__Activity__:
The expected output is a copy of every line in the records with the string "origin".

Data extract section start

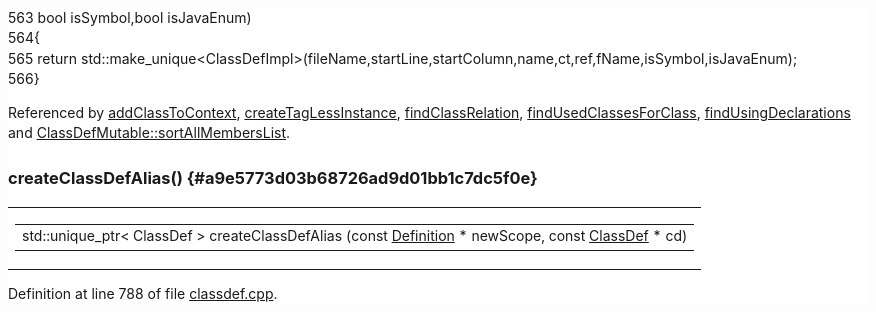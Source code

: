 <div class="doxyCodeLine"><span class="doxyLineNumber">563</span><span class="doxyLineContent"><span class="doxyHighlight">             </span><span class="doxyHighlightKeywordType">bool</span><span class="doxyHighlight"> isSymbol,</span><span class="doxyHighlightKeywordType">bool</span><span class="doxyHighlight"> isJavaEnum)</span></span></div>
<div class="doxyCodeLine"><span class="doxyLineNumber">564</span><span class="doxyLineContent"><span class="doxyHighlight">{</span></span></div>
<div class="doxyCodeLine"><span class="doxyLineNumber">565</span><span class="doxyLineContent"><span class="doxyHighlight">  </span><span class="doxyHighlightKeywordFlow">return</span><span class="doxyHighlight"> std::make_unique&lt;ClassDefImpl&gt;(fileName,startLine,startColumn,name,ct,ref,fName,isSymbol,isJavaEnum);</span></span></div>
<div class="doxyCodeLine"><span class="doxyLineNumber">566</span><span class="doxyLineContent"><span class="doxyHighlight">}</span></span></div>

</div>


<p>Referenced by <a href="/web-doxygen/docs/api/files/src/doxygen-cpp/#a00bea66ca12b6dc9dc1885d61542b87b">addClassToContext</a>, <a href="/web-doxygen/docs/api/files/src/doxygen-cpp/#ad4d18463536d31e211957c9151fdbac2">createTagLessInstance</a>, <a href="/web-doxygen/docs/api/files/src/doxygen-cpp/#a2855c4f3905bf9bd629622f65075b558">findClassRelation</a>, <a href="/web-doxygen/docs/api/files/src/doxygen-cpp/#a595b7d13e1597947419c621de298acad">findUsedClassesForClass</a>, <a href="/web-doxygen/docs/api/files/src/doxygen-cpp/#a043364950b2274c362fdd7e6b48d6ef6">findUsingDeclarations</a> and <a href="/web-doxygen/docs/api/classes/classdefmutable/#ad3f331c1d12e6f5256e749173835b2b8">ClassDefMutable::sortAllMembersList</a>.</p>

</div>
</div>

### createClassDefAlias() {#a9e5773d03b68726ad9d01bb1c7dc5f0e}

<div class="doxyMemberItem">
<div class="doxyMemberProto">
<table class="doxyMemberLabels">
<tr class="doxyMemberLabels">
<td class="doxyMemberLabelsLeft">
<table class="doxyMemberName">
<tr>
<td class="doxyMemberName">std::unique_ptr&lt; ClassDef &gt; createClassDefAlias (const <a href="/web-doxygen/docs/api/classes/definition">Definition</a> * newScope, const <a href="/web-doxygen/docs/api/classes/classdef">ClassDef</a> * cd)</td>
</tr>
</table>
</td>
</tr>
</table>
</div>
<div class="doxyMemberDoc">



<p>Definition at line 788 of file <a href="/web-doxygen/docs/api/files/src/classdef-cpp">classdef.cpp</a>.</p>

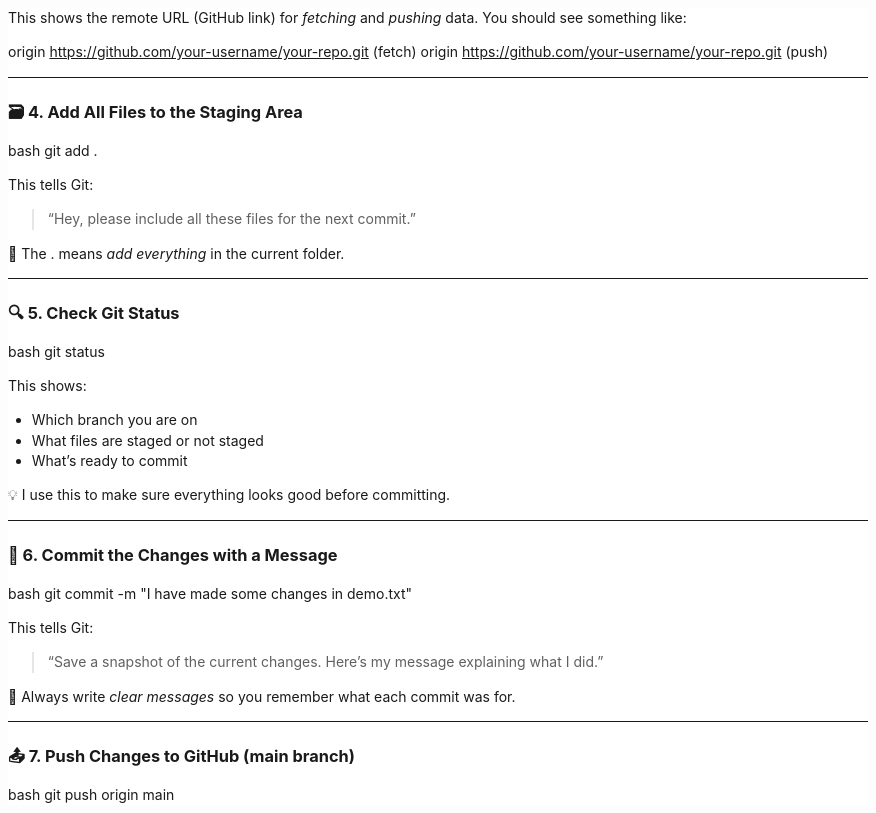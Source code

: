
This shows the remote URL (GitHub link) for *fetching* and *pushing* data.
You should see something like:


origin  https://github.com/your-username/your-repo.git (fetch)
origin  https://github.com/your-username/your-repo.git (push)


---

### 🗃 4. Add All Files to the Staging Area

bash
git add .


This tells Git:

> “Hey, please include all these files for the next commit.”

🧠 The . means *add everything* in the current folder.

---

### 🔍 5. Check Git Status

bash
git status


This shows:

* Which branch you are on
* What files are staged or not staged
* What’s ready to commit

💡 I use this to make sure everything looks good before committing.

---

### 💾 6. Commit the Changes with a Message

bash
git commit -m "I have made some changes in demo.txt"


This tells Git:

> “Save a snapshot of the current changes. Here’s my message explaining what I did.”

📝 Always write *clear messages* so you remember what each commit was for.

---

### 📤 7. Push Changes to GitHub (main branch)

bash
git push origin main

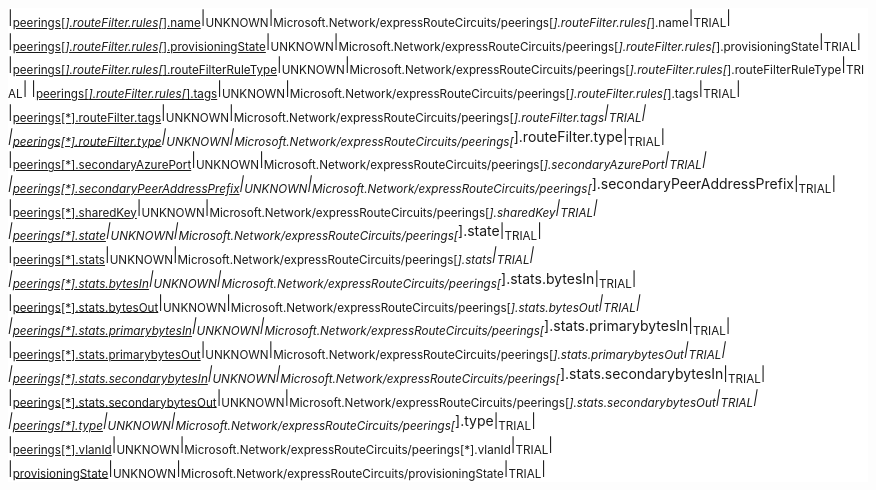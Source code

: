 |<sub>[peerings[*].routeFilter.rules[*].name](https://github.com/openrba/python-azure-techradar/tree/master/Microsoft.Network/expressRouteCircuits/peerings[*].routeFilter.rules[*].name)</sub>|<sub>UNKNOWN</sub>|<sub>Microsoft.Network/expressRouteCircuits/peerings[*].routeFilter.rules[*].name</sub>|<sub>TRIAL</sub>|
|<sub>[peerings[*].routeFilter.rules[*].provisioningState](https://github.com/openrba/python-azure-techradar/tree/master/Microsoft.Network/expressRouteCircuits/peerings[*].routeFilter.rules[*].provisioningState)</sub>|<sub>UNKNOWN</sub>|<sub>Microsoft.Network/expressRouteCircuits/peerings[*].routeFilter.rules[*].provisioningState</sub>|<sub>TRIAL</sub>|
|<sub>[peerings[*].routeFilter.rules[*].routeFilterRuleType](https://github.com/openrba/python-azure-techradar/tree/master/Microsoft.Network/expressRouteCircuits/peerings[*].routeFilter.rules[*].routeFilterRuleType)</sub>|<sub>UNKNOWN</sub>|<sub>Microsoft.Network/expressRouteCircuits/peerings[*].routeFilter.rules[*].routeFilterRuleType</sub>|<sub>TRIAL</sub>|
|<sub>[peerings[*].routeFilter.rules[*].tags](https://github.com/openrba/python-azure-techradar/tree/master/Microsoft.Network/expressRouteCircuits/peerings[*].routeFilter.rules[*].tags)</sub>|<sub>UNKNOWN</sub>|<sub>Microsoft.Network/expressRouteCircuits/peerings[*].routeFilter.rules[*].tags</sub>|<sub>TRIAL</sub>|
|<sub>[peerings[*].routeFilter.tags](https://github.com/openrba/python-azure-techradar/tree/master/Microsoft.Network/expressRouteCircuits/peerings[*].routeFilter.tags)</sub>|<sub>UNKNOWN</sub>|<sub>Microsoft.Network/expressRouteCircuits/peerings[*].routeFilter.tags</sub>|<sub>TRIAL</sub>|
|<sub>[peerings[*].routeFilter.type](https://github.com/openrba/python-azure-techradar/tree/master/Microsoft.Network/expressRouteCircuits/peerings[*].routeFilter.type)</sub>|<sub>UNKNOWN</sub>|<sub>Microsoft.Network/expressRouteCircuits/peerings[*].routeFilter.type</sub>|<sub>TRIAL</sub>|
|<sub>[peerings[*].secondaryAzurePort](https://github.com/openrba/python-azure-techradar/tree/master/Microsoft.Network/expressRouteCircuits/peerings[*].secondaryAzurePort)</sub>|<sub>UNKNOWN</sub>|<sub>Microsoft.Network/expressRouteCircuits/peerings[*].secondaryAzurePort</sub>|<sub>TRIAL</sub>|
|<sub>[peerings[*].secondaryPeerAddressPrefix](https://github.com/openrba/python-azure-techradar/tree/master/Microsoft.Network/expressRouteCircuits/peerings[*].secondaryPeerAddressPrefix)</sub>|<sub>UNKNOWN</sub>|<sub>Microsoft.Network/expressRouteCircuits/peerings[*].secondaryPeerAddressPrefix</sub>|<sub>TRIAL</sub>|
|<sub>[peerings[*].sharedKey](https://github.com/openrba/python-azure-techradar/tree/master/Microsoft.Network/expressRouteCircuits/peerings[*].sharedKey)</sub>|<sub>UNKNOWN</sub>|<sub>Microsoft.Network/expressRouteCircuits/peerings[*].sharedKey</sub>|<sub>TRIAL</sub>|
|<sub>[peerings[*].state](https://github.com/openrba/python-azure-techradar/tree/master/Microsoft.Network/expressRouteCircuits/peerings[*].state)</sub>|<sub>UNKNOWN</sub>|<sub>Microsoft.Network/expressRouteCircuits/peerings[*].state</sub>|<sub>TRIAL</sub>|
|<sub>[peerings[*].stats](https://github.com/openrba/python-azure-techradar/tree/master/Microsoft.Network/expressRouteCircuits/peerings[*].stats)</sub>|<sub>UNKNOWN</sub>|<sub>Microsoft.Network/expressRouteCircuits/peerings[*].stats</sub>|<sub>TRIAL</sub>|
|<sub>[peerings[*].stats.bytesIn](https://github.com/openrba/python-azure-techradar/tree/master/Microsoft.Network/expressRouteCircuits/peerings[*].stats.bytesIn)</sub>|<sub>UNKNOWN</sub>|<sub>Microsoft.Network/expressRouteCircuits/peerings[*].stats.bytesIn</sub>|<sub>TRIAL</sub>|
|<sub>[peerings[*].stats.bytesOut](https://github.com/openrba/python-azure-techradar/tree/master/Microsoft.Network/expressRouteCircuits/peerings[*].stats.bytesOut)</sub>|<sub>UNKNOWN</sub>|<sub>Microsoft.Network/expressRouteCircuits/peerings[*].stats.bytesOut</sub>|<sub>TRIAL</sub>|
|<sub>[peerings[*].stats.primarybytesIn](https://github.com/openrba/python-azure-techradar/tree/master/Microsoft.Network/expressRouteCircuits/peerings[*].stats.primarybytesIn)</sub>|<sub>UNKNOWN</sub>|<sub>Microsoft.Network/expressRouteCircuits/peerings[*].stats.primarybytesIn</sub>|<sub>TRIAL</sub>|
|<sub>[peerings[*].stats.primarybytesOut](https://github.com/openrba/python-azure-techradar/tree/master/Microsoft.Network/expressRouteCircuits/peerings[*].stats.primarybytesOut)</sub>|<sub>UNKNOWN</sub>|<sub>Microsoft.Network/expressRouteCircuits/peerings[*].stats.primarybytesOut</sub>|<sub>TRIAL</sub>|
|<sub>[peerings[*].stats.secondarybytesIn](https://github.com/openrba/python-azure-techradar/tree/master/Microsoft.Network/expressRouteCircuits/peerings[*].stats.secondarybytesIn)</sub>|<sub>UNKNOWN</sub>|<sub>Microsoft.Network/expressRouteCircuits/peerings[*].stats.secondarybytesIn</sub>|<sub>TRIAL</sub>|
|<sub>[peerings[*].stats.secondarybytesOut](https://github.com/openrba/python-azure-techradar/tree/master/Microsoft.Network/expressRouteCircuits/peerings[*].stats.secondarybytesOut)</sub>|<sub>UNKNOWN</sub>|<sub>Microsoft.Network/expressRouteCircuits/peerings[*].stats.secondarybytesOut</sub>|<sub>TRIAL</sub>|
|<sub>[peerings[*].type](https://github.com/openrba/python-azure-techradar/tree/master/Microsoft.Network/expressRouteCircuits/peerings[*].type)</sub>|<sub>UNKNOWN</sub>|<sub>Microsoft.Network/expressRouteCircuits/peerings[*].type</sub>|<sub>TRIAL</sub>|
|<sub>[peerings[*].vlanId](https://github.com/openrba/python-azure-techradar/tree/master/Microsoft.Network/expressRouteCircuits/peerings[*].vlanId)</sub>|<sub>UNKNOWN</sub>|<sub>Microsoft.Network/expressRouteCircuits/peerings[*].vlanId</sub>|<sub>TRIAL</sub>|
|<sub>[provisioningState](https://github.com/openrba/python-azure-techradar/tree/master/Microsoft.Network/expressRouteCircuits/provisioningState)</sub>|<sub>UNKNOWN</sub>|<sub>Microsoft.Network/expressRouteCircuits/provisioningState</sub>|<sub>TRIAL</sub>|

Data extract section end

__Task result__:
origin  https://github.com/your-username/your-repo.git (fetch)
origin  https://github.com/your-username/your-repo.git (push)
git push origin main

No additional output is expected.